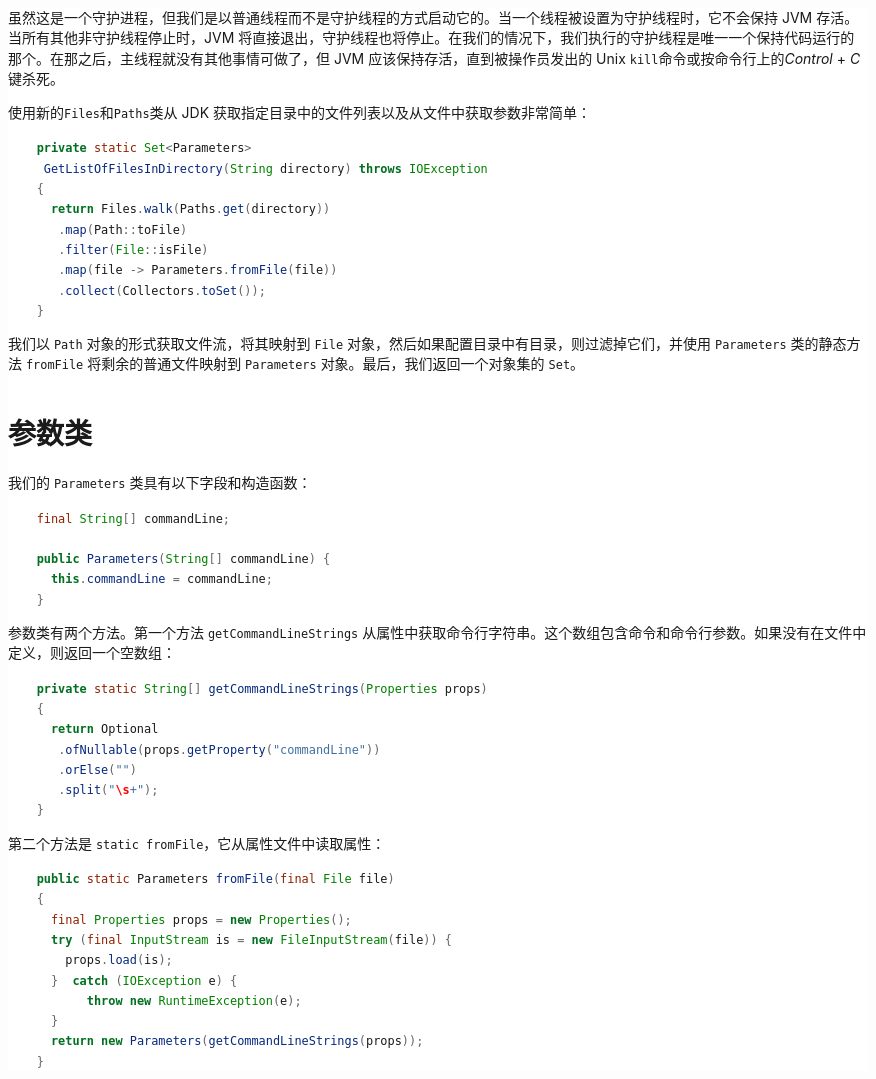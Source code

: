 虽然这是一个守护进程，但我们是以普通线程而不是守护线程的方式启动它的。当一个线程被设置为守护线程时，它不会保持 JVM 存活。当所有其他非守护线程停止时，JVM 将直接退出，守护线程也将停止。在我们的情况下，我们执行的守护线程是唯一一个保持代码运行的那个。在那之后，主线程就没有其他事情可做了，但 JVM 应该保持存活，直到被操作员发出的 Unix `kill`命令或按命令行上的*Control* + *C*键杀死。

使用新的`Files`和`Paths`类从 JDK 获取指定目录中的文件列表以及从文件中获取参数非常简单：

```java
    private static Set<Parameters>  
     GetListOfFilesInDirectory(String directory) throws IOException  
    {
      return Files.walk(Paths.get(directory))
       .map(Path::toFile)
       .filter(File::isFile)
       .map(file -> Parameters.fromFile(file))
       .collect(Collectors.toSet());
    }
```

我们以 `Path` 对象的形式获取文件流，将其映射到 `File` 对象，然后如果配置目录中有目录，则过滤掉它们，并使用 `Parameters` 类的静态方法 `fromFile` 将剩余的普通文件映射到 `Parameters` 对象。最后，我们返回一个对象集的 `Set`。

# 参数类

我们的 `Parameters` 类具有以下字段和构造函数：

```java
    final String[] commandLine;

    public Parameters(String[] commandLine) {
      this.commandLine = commandLine;
    }
```

参数类有两个方法。第一个方法 `getCommandLineStrings` 从属性中获取命令行字符串。这个数组包含命令和命令行参数。如果没有在文件中定义，则返回一个空数组：

```java
    private static String[] getCommandLineStrings(Properties props)  
    {
      return Optional
       .ofNullable(props.getProperty("commandLine"))
       .orElse("")
       .split("\s+");
    }
```

第二个方法是 `static fromFile`，它从属性文件中读取属性：

```java
    public static Parameters fromFile(final File file)  
    {
      final Properties props = new Properties();
      try (final InputStream is = new FileInputStream(file)) {
        props.load(is);
      }  catch (IOException e) {
           throw new RuntimeException(e);
      }
      return new Parameters(getCommandLineStrings(props));
    }
```

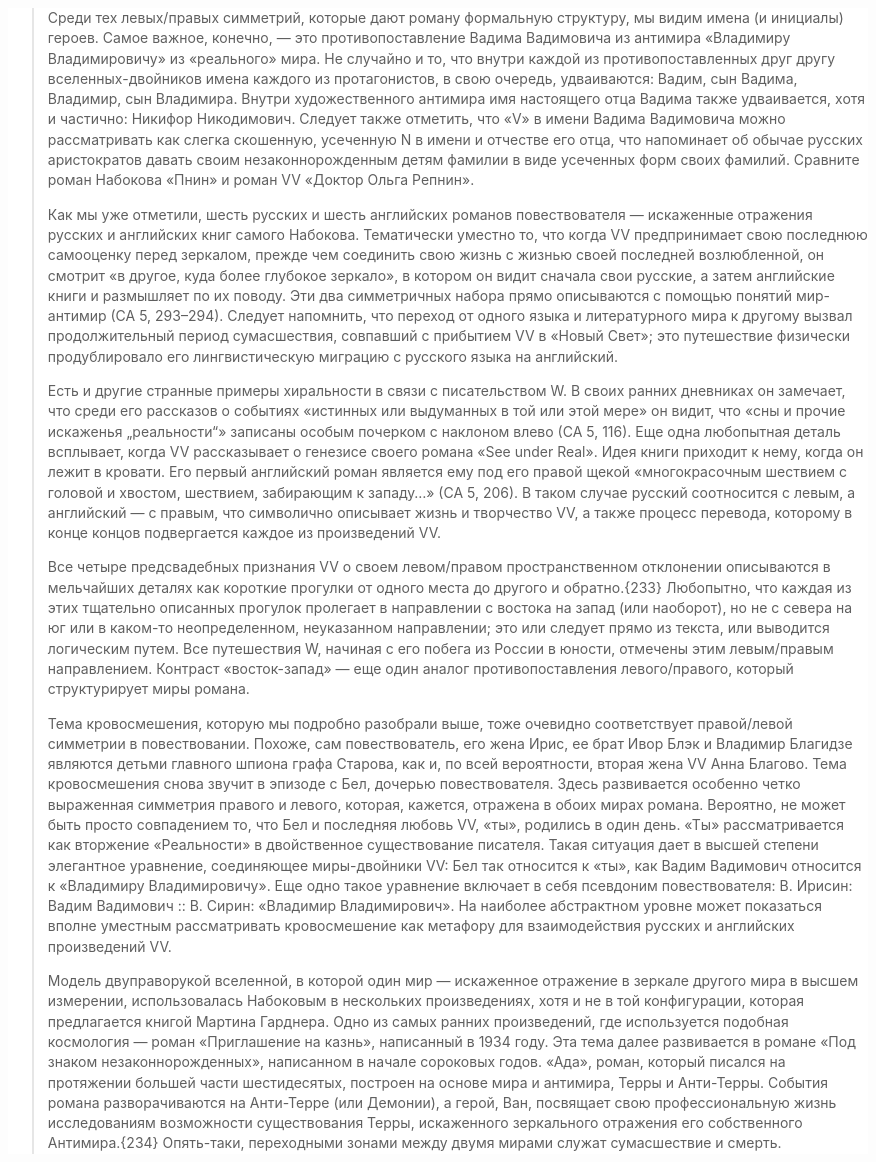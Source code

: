 > Среди тех левых/правых симметрий, которые дают роману формальную структуру, мы видим имена (и инициалы) героев. Самое важное, конечно, — это противопоставление Вадима Вадимовича из антимира «Владимиру Владимировичу» из «реального» мира. Не случайно и то, что внутри каждой из противопоставленных друг другу вселенных-двойников имена каждого из протагонистов, в свою очередь, удваиваются: Вадим, сын Вадима, Владимир, сын Владимира. Внутри художественного антимира имя настоящего отца Вадима также удваивается, хотя и частично: Никифор Никодимович. Следует также отметить, что «V» в имени Вадима Вадимовича можно рассматривать как слегка скошенную, усеченную N в имени и отчестве его отца, что напоминает об обычае русских аристократов давать своим незаконнорожденным детям фамилии в виде усеченных форм своих фамилий. Сравните роман Набокова «Пнин» и роман VV «Доктор Ольга Репнин».
>
> Как мы уже отметили, шесть русских и шесть английских романов повествователя — искаженные отражения русских и английских книг самого Набокова. Тематически уместно то, что когда VV предпринимает свою последнюю самооценку перед зеркалом, прежде чем соединить свою жизнь с жизнью своей последней возлюбленной, он смотрит «в другое, куда более глубокое зеркало», в котором он видит сначала свои русские, а затем английские книги и размышляет по их поводу. Эти два симметричных набора прямо описываются с помощью понятий мир-антимир (СА 5, 293–294). Следует напомнить, что переход от одного языка и литературного мира к другому вызвал продолжительный период сумасшествия, совпавший с прибытием VV в «Новый Свет»; это путешествие физически продублировало его лингвистическую миграцию с русского языка на английский.
>
> Есть и другие странные примеры хиральности в связи с писательством W. В своих ранних дневниках он замечает, что среди его рассказов о событиях «истинных или выдуманных в той или этой мере» он видит, что «сны и прочие искаженья „реальности“» записаны особым почерком с наклоном влево (СА 5, 116). Еще одна любопытная деталь всплывает, когда VV рассказывает о генезисе своего романа «See under Real». Идея книги приходит к нему, когда он лежит в кровати. Его первый английский роман является ему под его правой щекой «многокрасочным шествием с головой и хвостом, шествием, забирающим к западу…» (СА 5, 206). В таком случае русский соотносится с левым, а английский — с правым, что символично описывает жизнь и творчество VV, a также процесс перевода, которому в конце концов подвергается каждое из произведений VV.
>
> Все четыре предсвадебных признания VV о своем левом/правом пространственном отклонении описываются в мельчайших деталях как короткие прогулки от одного места до другого и обратно.{233} Любопытно, что каждая из этих тщательно описанных прогулок пролегает в направлении с востока на запад (или наоборот), но не с севера на юг или в каком-то неопределенном, неуказанном направлении; это или следует прямо из текста, или выводится логическим путем. Все путешествия W, начиная с его побега из России в юности, отмечены этим левым/правым направлением. Контраст «восток-запад» — еще один аналог противопоставления левого/правого, который структурирует миры романа.
>
> Тема кровосмешения, которую мы подробно разобрали выше, тоже очевидно соответствует правой/левой симметрии в повествовании. Похоже, сам повествователь, его жена Ирис, ее брат Ивор Блэк и Владимир Благидзе являются детьми главного шпиона графа Старова, как и, по всей вероятности, вторая жена VV Анна Благово. Тема кровосмешения снова звучит в эпизоде с Бел, дочерью повествователя. Здесь развивается особенно четко выраженная симметрия правого и левого, которая, кажется, отражена в обоих мирах романа. Вероятно, не может быть просто совпадением то, что Бел и последняя любовь VV, «ты», родились в один день. «Ты» рассматривается как вторжение «Реальности» в двойственное существование писателя. Такая ситуация дает в высшей степени элегантное уравнение, соединяющее миры-двойники VV: Бел так относится к «ты», как Вадим Вадимович относится к «Владимиру Владимировичу». Еще одно такое уравнение включает в себя псевдоним повествователя: В. Ирисин: Вадим Вадимович :: В. Сирин: «Владимир Владимирович». На наиболее абстрактном уровне может показаться вполне уместным рассматривать кровосмешение как метафору для взаимодействия русских и английских произведений VV.
>
> Модель двуправорукой вселенной, в которой один мир — искаженное отражение в зеркале другого мира в высшем измерении, использовалась Набоковым в нескольких произведениях, хотя и не в той конфигурации, которая предлагается книгой Мартина Гарднера. Одно из самых ранних произведений, где используется подобная космология — роман «Приглашение на казнь», написанный в 1934 году. Эта тема далее развивается в романе «Под знаком незаконнорожденных», написанном в начале сороковых годов. «Ада», роман, который писался на протяжении большей части шестидесятых, построен на основе мира и антимира, Терры и Анти-Терры. События романа разворачиваются на Анти-Терре (или Демонии), а герой, Ван, посвящает свою профессиональную жизнь исследованиям возможности существования Терры, искаженного зеркального отражения его собственного Антимира.{234} Опять-таки, переходными зонами между двумя мирами служат сумасшествие и смерть.
>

:: AIM OF THE TASK ::
Count, in the listing, each line that holds the string "Parameters", then give the count and nothing else.

:: REPLY ::
7